Problem requirements:
Please retype the data in full and exactly; the pictures are not part of the copy.

——

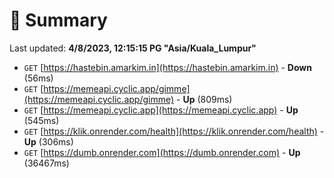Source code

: # 📖 Summary
Last updated: **4/8/2023, 12:15:15 PG "Asia/Kuala_Lumpur"**

- `GET` [https://hastebin.amarkim.in](https://hastebin.amarkim.in) - **Down** (56ms)
- `GET` [https://memeapi.cyclic.app/gimme](https://memeapi.cyclic.app/gimme) - **Up** (809ms)
- `GET` [https://memeapi.cyclic.app](https://memeapi.cyclic.app) - **Up** (545ms)
- `GET` [https://klik.onrender.com/health](https://klik.onrender.com/health) - **Up** (306ms)
- `GET` [https://dumb.onrender.com](https://dumb.onrender.com) - **Up** (36467ms)

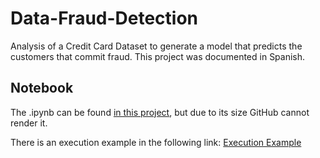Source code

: # Data-Fraud-Detection
Analysis of a Credit Card Dataset to generate a model that predicts the customers that commit fraud. This project was documented in Spanish.

## Notebook
The .ipynb can be found [in this project](CreditCardFraudDetection.ipynb), but due to its size GitHub cannot render it.

There is an execution example in the following link: [Execution Example](https://colab.research.google.com/drive/1V5EH-O7SrOaLfnFZyF35aU_JYEtE1HK6?usp=sharing)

——

Exercise answer:
Source code

: # 📖 Summary
Last updated: **4/8/2023, 12:15:15 PG "Asia/Kuala_Lumpur"**

- `GET` [https://hastebin.amarkim.in](https://hastebin.amarkim.in) - **Down** (56ms)
- `GET` [https://memeapi.cyclic.app/gimme](https://memeapi.cyclic.app/gimme) - **Up** (809ms)
- `GET` [https://memeapi.cyclic.app](https://memeapi.cyclic.app) - **Up** (545ms)
- `GET` [https://klik.onrender.com/health](https://klik.onrender.com/health) - **Up** (306ms)
- `GET` [https://dumb.onrender.com](https://dumb.onrender.com) - **Up** (36467ms)

Source code

: # Data-Fraud-Detection
Analysis of a Credit Card Dataset to generate a model that predicts the customers that commit fraud. This project was documented in Spanish.

## Notebook
The .ipynb can be found [in this project](CreditCardFraudDetection.ipynb), but due to its size GitHub cannot render it.

There is an execution example in the following link: [Execution Example](https://colab.research.google.com/drive/1V5EH-O7SrOaLfnFZyF35aU_JYEtE1HK6?usp=sharing)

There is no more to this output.